Accettare il reale sembra l’unica coraggiosa opzione, perché in Vampire Blues lo dice chiaramente: “I bei tempi stanno arrivando, lo sento dire ovunque, ma sicuramente ci stanno mettendo un bel po’”. Troppo tempo, la vita non aspetta.



E poi c’è uno dei massimi esempi di canzone rock mai incisi, un autentico documentario in diretta, un piccolo guerra & pace della sopravvivenza hippie. Con alcune delle accuse più taglienti mai rivolte agli altri, a se stessi, alla propria inadeguatezza di vivere.
Ambulance Blues (e il titolo fa già pensare a uno che deve star proprio male) comincia ricordando i bei giorni in cui tutti i sogni erano interi, e la giovinezza sembrava sconfiggere ogni cosa, ma poi qualcuno si è approfittato della bella Isabella (la sua generazione?) e l’ha fatta a pezzi.
Fa capolino Mother Goose, personaggio delle fiabe per bambini, ma anche lei adesso che si è diventati adulti non può più consolare nessuno. “È difficile dire il significato di questa canzone” si chiede a un certo punto lo stesso Neil Young, ed è una ammissione feroce e coraggiosa, per uno che cantava di cambiare il mondo. Adesso non sa neanche più di cosa canta. “È facile seppellirsi nel passato quando cerchi di far durare una bella cosa”. Poi alza la testa, in un moto d’orgoglio, davanti a quei soloni, a quei maitre de pensiere che lo stanno attaccando per aver abbandonato la canzone militante: “E voi critici, sedetevi da soli, voi non siete migliori di me per quello che mostrate, potremmo metterci tutti insieme a fare un po’ di cazzate”, un film dell’assurdo che è diventata la vita. Ma quali utopie, quali ideologie, sembra dire quest’uomo che sta vedendo morire di eroina i suoi migliori amici come il chitarrista della sua band, Danny Whitten.
Poi, con un colpa di coda che sfodera un ultimo scorcio di umorismo tagliente ma efficacissimo, il nostro si gira, lo immaginiamo con il ghigno devastante che capeggia nelle foto del disco successivo, il lugubre canto di morte Tonight’s The Night, e ci dice tutto quello che c’è da dire: “Lo sento ancora che dice: state tutti pisciando nel vento. E non c’è nulla come un amico che vi dice che state pisciando al vento”. Con buona pace di chi voleva cambiare il mondo, la vita è più grande di noi, ci supera da ogni parte ogni volta che pensiamo di possederla: stiamo solo pisciando nel vento.
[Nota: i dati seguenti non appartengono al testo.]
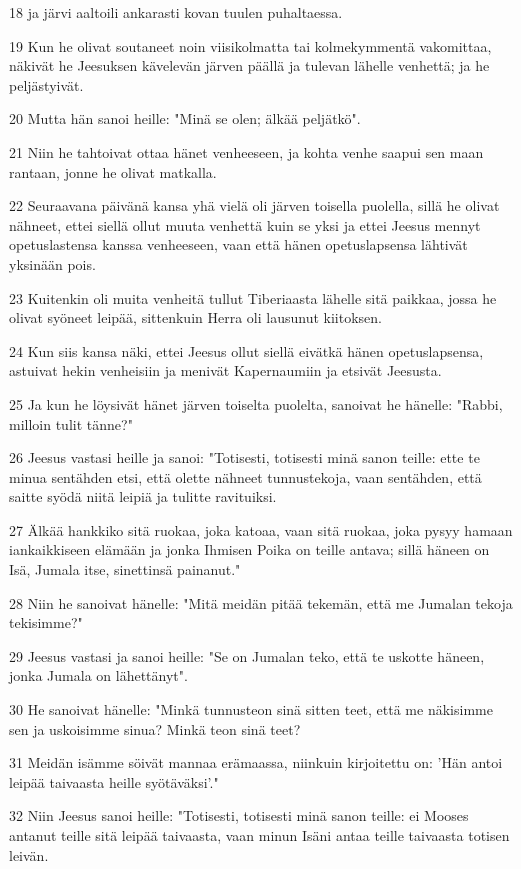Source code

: \par 18 ja järvi aaltoili ankarasti kovan tuulen puhaltaessa.
\par 19 Kun he olivat soutaneet noin viisikolmatta tai kolmekymmentä vakomittaa, näkivät he Jeesuksen kävelevän järven päällä ja tulevan lähelle venhettä; ja he peljästyivät.
\par 20 Mutta hän sanoi heille: "Minä se olen; älkää peljätkö".
\par 21 Niin he tahtoivat ottaa hänet venheeseen, ja kohta venhe saapui sen maan rantaan, jonne he olivat matkalla.
\par 22 Seuraavana päivänä kansa yhä vielä oli järven toisella puolella, sillä he olivat nähneet, ettei siellä ollut muuta venhettä kuin se yksi ja ettei Jeesus mennyt opetuslastensa kanssa venheeseen, vaan että hänen opetuslapsensa lähtivät yksinään pois.
\par 23 Kuitenkin oli muita venheitä tullut Tiberiaasta lähelle sitä paikkaa, jossa he olivat syöneet leipää, sittenkuin Herra oli lausunut kiitoksen.
\par 24 Kun siis kansa näki, ettei Jeesus ollut siellä eivätkä hänen opetuslapsensa, astuivat hekin venheisiin ja menivät Kapernaumiin ja etsivät Jeesusta.
\par 25 Ja kun he löysivät hänet järven toiselta puolelta, sanoivat he hänelle: "Rabbi, milloin tulit tänne?"
\par 26 Jeesus vastasi heille ja sanoi: "Totisesti, totisesti minä sanon teille: ette te minua sentähden etsi, että olette nähneet tunnustekoja, vaan sentähden, että saitte syödä niitä leipiä ja tulitte ravituiksi.
\par 27 Älkää hankkiko sitä ruokaa, joka katoaa, vaan sitä ruokaa, joka pysyy hamaan iankaikkiseen elämään ja jonka Ihmisen Poika on teille antava; sillä häneen on Isä, Jumala itse, sinettinsä painanut."
\par 28 Niin he sanoivat hänelle: "Mitä meidän pitää tekemän, että me Jumalan tekoja tekisimme?"
\par 29 Jeesus vastasi ja sanoi heille: "Se on Jumalan teko, että te uskotte häneen, jonka Jumala on lähettänyt".
\par 30 He sanoivat hänelle: "Minkä tunnusteon sinä sitten teet, että me näkisimme sen ja uskoisimme sinua? Minkä teon sinä teet?
\par 31 Meidän isämme söivät mannaa erämaassa, niinkuin kirjoitettu on: 'Hän antoi leipää taivaasta heille syötäväksi'."
\par 32 Niin Jeesus sanoi heille: "Totisesti, totisesti minä sanon teille: ei Mooses antanut teille sitä leipää taivaasta, vaan minun Isäni antaa teille taivaasta totisen leivän.
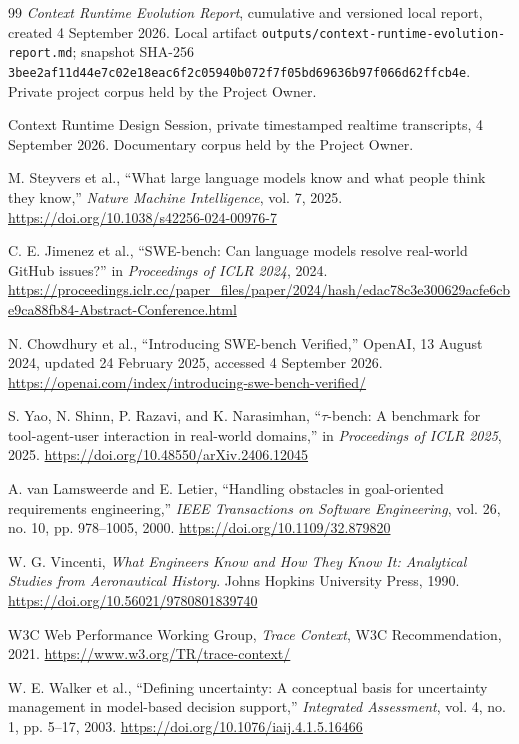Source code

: \documentclass[10pt,a4paper]{article}
\begin{document}
\begin{thebibliography}{99}
\emph{Context Runtime Evolution Report}, cumulative and versioned local report, created 4 September 2026. Local artifact \nolinkurl{outputs/context-runtime-evolution-report.md}; snapshot SHA-256 \nolinkurl{3bee2af11d44e7c02e18eac6f2c05940b072f7f05bd69636b97f066d62ffcb4e}. Private project corpus held by the Project Owner.

Context Runtime Design Session, private timestamped realtime transcripts, 4 September 2026. Documentary corpus held by the Project Owner.

M. Steyvers et al., ``What large language models know and what people think they know,'' \emph{Nature Machine Intelligence}, vol. 7, 2025. \url{https://doi.org/10.1038/s42256-024-00976-7}

C. E. Jimenez et al., ``SWE-bench: Can language models resolve real-world GitHub issues?'' in \emph{Proceedings of ICLR 2024}, 2024. \url{https://proceedings.iclr.cc/paper_files/paper/2024/hash/edac78c3e300629acfe6cbe9ca88fb84-Abstract-Conference.html}

N. Chowdhury et al., ``Introducing SWE-bench Verified,'' OpenAI, 13 August 2024, updated 24 February 2025, accessed 4 September 2026. \url{https://openai.com/index/introducing-swe-bench-verified/}

S. Yao, N. Shinn, P. Razavi, and K. Narasimhan, ``$\tau$-bench: A benchmark for tool-agent-user interaction in real-world domains,'' in \emph{Proceedings of ICLR 2025}, 2025. \url{https://doi.org/10.48550/arXiv.2406.12045}

A. van Lamsweerde and E. Letier, ``Handling obstacles in goal-oriented requirements engineering,'' \emph{IEEE Transactions on Software Engineering}, vol. 26, no. 10, pp. 978--1005, 2000. \url{https://doi.org/10.1109/32.879820}

W. G. Vincenti, \emph{What Engineers Know and How They Know It: Analytical Studies from Aeronautical History}. Johns Hopkins University Press, 1990. \url{https://doi.org/10.56021/9780801839740}

W3C Web Performance Working Group, \emph{Trace Context}, W3C Recommendation, 2021. \url{https://www.w3.org/TR/trace-context/}

W. E. Walker et al., ``Defining uncertainty: A conceptual basis for uncertainty management in model-based decision support,'' \emph{Integrated Assessment}, vol. 4, no. 1, pp. 5--17, 2003. \url{https://doi.org/10.1076/iaij.4.1.5.16466}


\end{thebibliography}
\end{document}
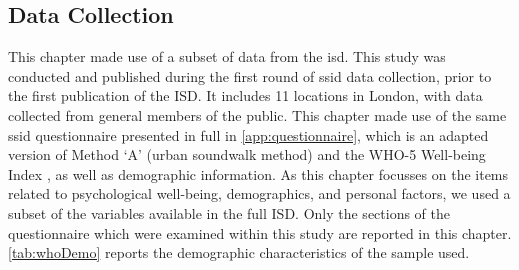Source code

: \subsection{Data Collection}
This chapter made use of a subset of data from the \gls{isd}. This study was conducted and published during the first round of \gls{ssid} data collection, prior to the first publication of the ISD. It includes 11 locations in London, with data collected from general members of the public. This chapter made use of the same \gls{ssid} questionnaire presented in full in \cref{app:questionnaire}, which is an adapted version of \citet{ISO12913Part2} Method `A' (urban soundwalk method) and the WHO-5 Well-being Index \citep{Hall2011Examining}, as well as demographic information. As this chapter focusses on the items related to psychological well-being, demographics, and personal factors, we used a subset of the variables available in the full ISD. Only the sections of the questionnaire which were examined within this study are reported in this chapter. \cref{tab:whoDemo} reports the demographic characteristics of the sample used.


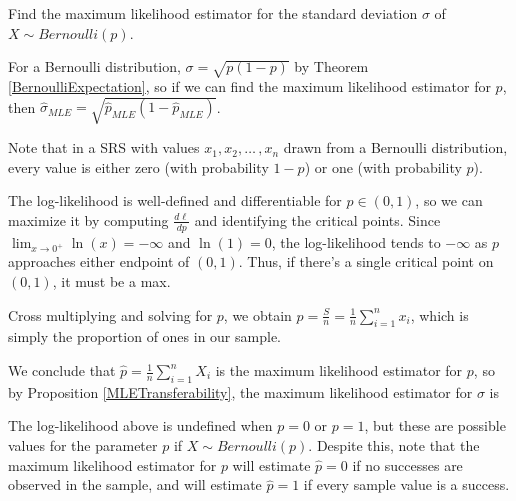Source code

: \begin{examp}Find the maximum likelihood estimator for the standard deviation $\sigma$ of $X \sim Bernoulli(p)$.
\par
\noindent For a Bernoulli distribution, $\sigma = \sqrt{p(1-p)}$ by Theorem \ref{BernoulliExpectation}, so if we can find the maximum likelihood estimator for $p$, then $\widehat{\sigma}_{MLE} = \sqrt{\widehat{p}_{MLE}(1-\widehat{p}_{MLE})}$. 
\par
\noindent Note that in a SRS with values $x_1, x_2, \dots\,,x_n$ drawn from a Bernoulli distribution, every value is either zero (with probability $1-p$) or one (with probability $p$). 
\par
\noindent The log-likelihood is well-defined and differentiable for $p \in (0,1)$, so we can maximize it by computing $\frac{d\ell}{dp}$ and identifying the critical points. Since $\lim_{x \to 0^{+}} \ln(x) = -\infty$ and $\ln(1) = 0$, the log-likelihood tends to $-\infty$ as $p$ approaches either endpoint of $(0,1)$. Thus, if there's a single critical point on $(0,1)$, it must be a max.
\par
\noindent Cross multiplying and solving for $p$, we obtain $p = \frac{S}{n} = \frac{1}{n}\sum_{i=1}^{n} x_i$, which is simply the proportion of ones in our sample.
\par
\noindent We conclude that $\widehat{p} = \frac{1}{n}\sum_{i=1}^{n}X_i$ is the maximum likelihood estimator for $p$, so by Proposition \ref{MLETransferability}, the maximum likelihood estimator for $\sigma$ is
\end{examp}
\par
\noindent\rmk The log-likelihood above is undefined when $p = 0$ or $p=1$, but these are possible values for the parameter $p$ if $X \sim Bernoulli(p)$. Despite this, note that the maximum likelihood estimator for $p$ will estimate $\widehat{p} = 0$ if no successes are observed in the sample, and will estimate $\widehat{p} = 1$ if every sample value is a success.


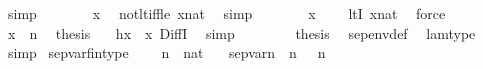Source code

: \begin{isabellebody}
\ simp\isanewline
\ \ \ \ \isamarkupfalse%
\ \isamarkupfalse%
\ {\isachardoublequoteopen}{\isasymnot}x{\isacharhash}{\kern0pt}{\isacharplus}{\kern0pt}{}{\isacharless}{\kern0pt}{}{\isachardoublequoteclose}\ \isamarkupfalse%
\ not{\isacharunderscore}{\kern0pt}lt{\isacharunderscore}{\kern0pt}iff{\isacharunderscore}{\kern0pt}le\ {\isacartoucheopen}x{\isasymin}nat{\isacartoucheclose}\ \isamarkupfalse%
\ simp\isanewline
\ \ \ \ \isamarkupfalse%
\ \isamarkupfalse%
\ {\isachardoublequoteopen}x{\isacharhash}{\kern0pt}{\isacharplus}{\kern0pt}{}\ {\isasymnotin}\ {}{\isachardoublequoteclose}\ \isamarkupfalse%
\ ltI\ {\isacartoucheopen}x{\isasymin}nat{\isacartoucheclose}\ \isamarkupfalse%
\ force\isanewline
\ \ \ \ \isamarkupfalse%
\ {\isacartoucheopen}x{\isacharhash}{\kern0pt}{\isacharplus}{\kern0pt}{}\ {\isasymin}\ {}{\isacharhash}{\kern0pt}{\isacharplus}{\kern0pt}n{\isacartoucheclose}\ \isamarkupfalse%
\ {\isacharquery}{\kern0pt}thesis\ \isamarkupfalse%
\ \ {\isacartoucheopen}{\isacharquery}{\kern0pt}h{\isacharbackquote}{\kern0pt}x\ {\isacharequal}{\kern0pt}\ x{\isacharhash}{\kern0pt}{\isacharplus}{\kern0pt}{}{\isacartoucheclose}\ DiffI\ \isamarkupfalse%
\ simp\isanewline
\ \ \isamarkupfalse%
\isanewline
\ \ \isamarkupfalse%
\ \isamarkupfalse%
\ {\isacharquery}{\kern0pt}thesis\ \isamarkupfalse%
\ sep{\isacharunderscore}{\kern0pt}env{\isacharunderscore}{\kern0pt}def\ \isamarkupfalse%
\ lam{\isacharunderscore}{\kern0pt}type\ \isamarkupfalse%
\ simp\isanewline
{}\isamarkupfalse%
%
\endisatagproof
{\isafoldproof}%
%
\isadelimproof
\isanewline
%
\endisadelimproof
\isanewline
{}\isamarkupfalse%
\ sep{\isacharunderscore}{\kern0pt}var{\isacharunderscore}{\kern0pt}fin{\isacharunderscore}{\kern0pt}type\ {\isacharcolon}{\kern0pt}\isanewline
\ \ \ {\isachardoublequoteopen}n\ {\isasymin}\ nat{\isachardoublequoteclose}\isanewline
\ \ \ {\isachardoublequoteopen}sep{\isacharunderscore}{\kern0pt}var{\isacharparenleft}{\kern0pt}n{\isacharparenright}{\kern0pt}\ {\isacharcolon}{\kern0pt}\ {}{\isacharhash}{\kern0pt}{\isacharplus}{\kern0pt}n\ \ {\isacharminus}{\kern0pt}{\isacharbar}{\kern0pt}{\isacharbar}{\kern0pt}{\isachargreater}{\kern0pt}\ {}{\isacharhash}{\kern0pt}{\isacharplus}{\kern0pt}n{\isachardoublequoteclose}\isanewline

\end{isabellebody}
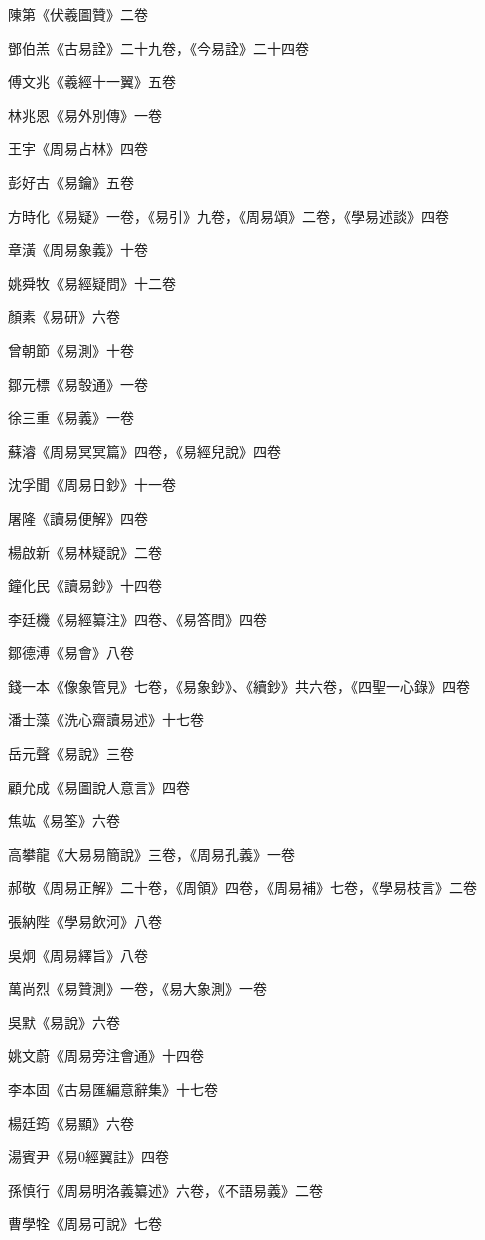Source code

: 陳第《伏羲圖贊》二卷

鄧伯羔《古易詮》二十九卷，《今易詮》二十四卷

傅文兆《羲經十一翼》五卷

林兆恩《易外別傳》一卷

王宇《周易占林》四卷

彭好古《易鑰》五卷

方時化《易疑》一卷，《易引》九卷，《周易頌》二卷，《學易述談》四卷

章潢《周易象義》十卷

姚舜牧《易經疑問》十二卷

顏素《易研》六卷

曾朝節《易測》十卷

鄒元標《易彀通》一卷

徐三重《易義》一卷

蘇濬《周易冥冥篇》四卷，《易經兒說》四卷

沈孚聞《周易日鈔》十一卷

屠隆《讀易便解》四卷

楊啟新《易林疑說》二卷

鐘化民《讀易鈔》十四卷

李廷機《易經纂注》四卷、《易答問》四卷

鄒德溥《易會》八卷

錢一本《像象管見》七卷，《易象鈔》、《續鈔》共六卷，《四聖一心錄》四卷

潘士藻《洗心齋讀易述》十七卷

岳元聲《易說》三卷

顧允成《易圖說人意言》四卷

焦竑《易筌》六卷

高攀龍《大易易簡說》三卷，《周易孔義》一卷

郝敬《周易正解》二十卷，《周領》四卷，《周易補》七卷，《學易枝言》二卷

張納陛《學易飲河》八卷

吳炯《周易繹旨》八卷

萬尚烈《易贊測》一卷，《易大象測》一卷

吳默《易說》六卷

姚文蔚《周易旁注會通》十四卷

李本固《古易匯編意辭集》十七卷

楊廷筠《易顯》六卷

湯賓尹《易0經翼註》四卷

孫慎行《周易明洛義纂述》六卷，《不語易義》二卷

曹學牷《周易可說》七卷

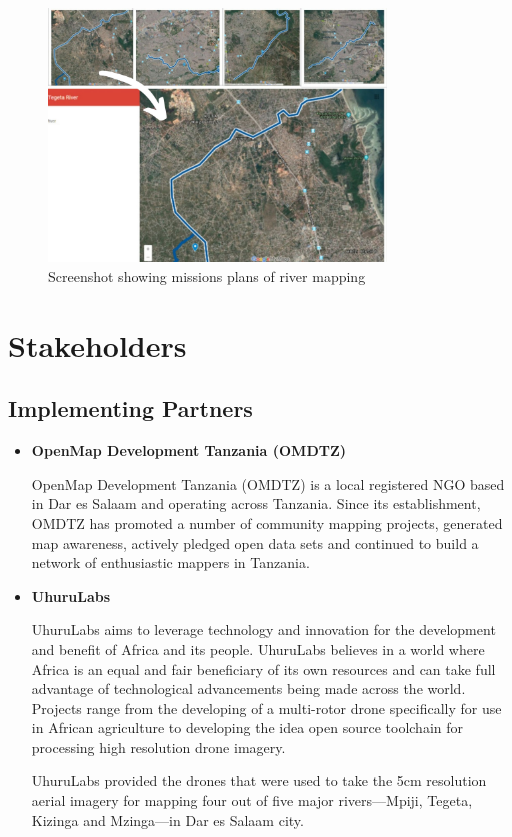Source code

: \documentclass[a4paper,12pt,twoside]{article}
\begin{document}
        \begin{figure}%
            \centering
            \includegraphics[width=0.8\textwidth]{images/image14.jpg}
            \caption{Screenshot showing missions plans of river mapping}
        \end{figure}

\section{Stakeholders}

\subsection{Implementing Partners}

    \begin{itemize}
        \item \textbf{OpenMap Development Tanzania (OMDTZ)} %
    
        OpenMap Development Tanzania (OMDTZ) is a local registered NGO based in Dar es Salaam and operating across Tanzania. Since its establishment, OMDTZ has promoted a number of community mapping projects, generated map awareness, actively pledged open data sets and continued to build a network of enthusiastic mappers in Tanzania.
    
        \item \textbf{UhuruLabs}
    
        UhuruLabs aims to leverage technology and innovation for the development and benefit of Africa and its people. UhuruLabs believes in a world where Africa is an equal and fair beneficiary of its own resources and can take full advantage of technological advancements being made across the world. Projects range from the developing of a multi-rotor drone specifically for use in African agriculture to developing the idea open source toolchain for processing high resolution drone imagery. 
    
        UhuruLabs provided the drones that were used to take the 5cm resolution aerial imagery for mapping four out of five major rivers---Mpiji, Tegeta, Kizinga and Mzinga---in Dar es Salaam city. %
    
    \end{itemize}
\end{document}
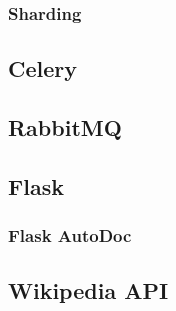 \subsubsection{Sharding}


\subsection{Celery}

\subsection{RabbitMQ}

\subsection{Flask}

\subsubsection{Flask AutoDoc}

\subsection{Wikipedia API}

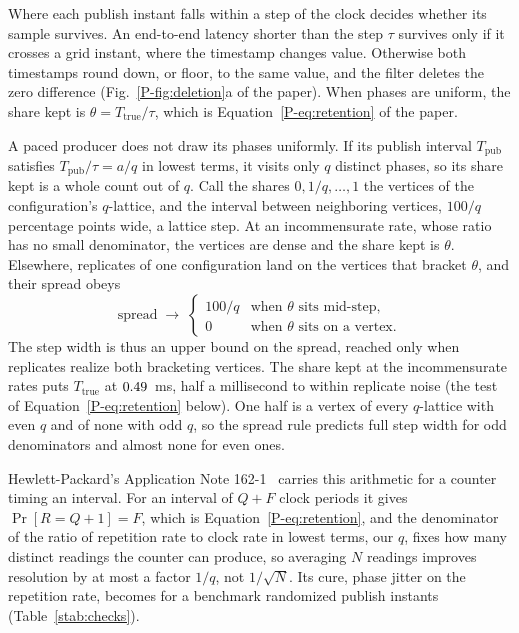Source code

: \documentclass[10pt,journal,onecolumn]{IEEEtran}
\begin{document}
Where each publish instant falls within a step of the clock decides whether its sample survives. An
end-to-end latency shorter than the step $\tau$ survives only if it crosses a grid instant, where
the timestamp changes value. Otherwise both timestamps round down, or floor, to the same value, and
the filter deletes the zero difference (Fig.~\ref{P-fig:deletion}a of the
paper). When phases are
uniform, the share kept is $\theta = T_{\mathrm{true}}/\tau$, which is Equation~\ref{P-eq:retention} of
the paper.

A paced producer does not draw its phases uniformly. If its publish interval $T_{\mathrm{pub}}$
satisfies $T_{\mathrm{pub}}/\tau = a/q$ in lowest terms, it visits only $q$ distinct phases, so
its share kept is a whole count out of $q$. Call the shares $0, 1/q, \ldots, 1$ the vertices of
the configuration's $q$-lattice, and the interval between neighboring vertices, $100/q$ percentage
points wide, a lattice step. At an incommensurate rate, whose ratio has no small denominator, the
vertices are dense and the share kept is $\theta$. Elsewhere, replicates of one configuration land on
the vertices that bracket $\theta$, and their spread obeys
\begin{equation}
\label{seq:spread}
\text{spread} \;\longrightarrow\;
\begin{cases}
100/q & \text{when } \theta \text{ sits mid-step,}\\[2pt]
0 & \text{when } \theta \text{ sits on a vertex.}
\end{cases}
\end{equation}
The step width is thus an upper bound on the spread, reached only when replicates realize both
bracketing vertices. The share kept at the incommensurate rates puts $T_{\mathrm{true}}$ at
$\spreadIncommensurateTrueMs$~ms, half a millisecond to within replicate noise
(the test of Equation~\ref{P-eq:retention} below). One half is a vertex of every $q$-lattice with even $q$ and of none
with odd $q$, so the spread rule predicts full step width for odd denominators and almost none for
even ones.

Hewlett-Packard's Application Note 162-1~\cite{hp1970tia} carries this arithmetic for a counter
timing an interval. For an interval of $Q + F$ clock periods it gives $\Pr[R = Q{+}1] = F$, which is
Equation~\ref{P-eq:retention}, and the denominator of the ratio of repetition rate to clock rate in
lowest terms, our $q$, fixes how many distinct readings the counter can produce, so averaging $N$
readings improves resolution by at most a factor $1/q$, not $1/\sqrt{N}$. Its cure, phase jitter on
the repetition rate, becomes for a benchmark randomized publish instants (Table~\ref{stab:checks}).
\end{document}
Resta, alla fine, un barlume di speranza, nelle accorate parole della bella See The Sky About to Rain: “Guada il cielo quando sta per piovere. Alcuni sono destinati alla felicità, alcuni alla gloria, alcuni a vivere con meno. Ma chi può dire il tuo destino?”.
Mai, in un disco rock, la domanda di significato della vita era stata espressa in modo più coraggioso. E mai più lo sarà.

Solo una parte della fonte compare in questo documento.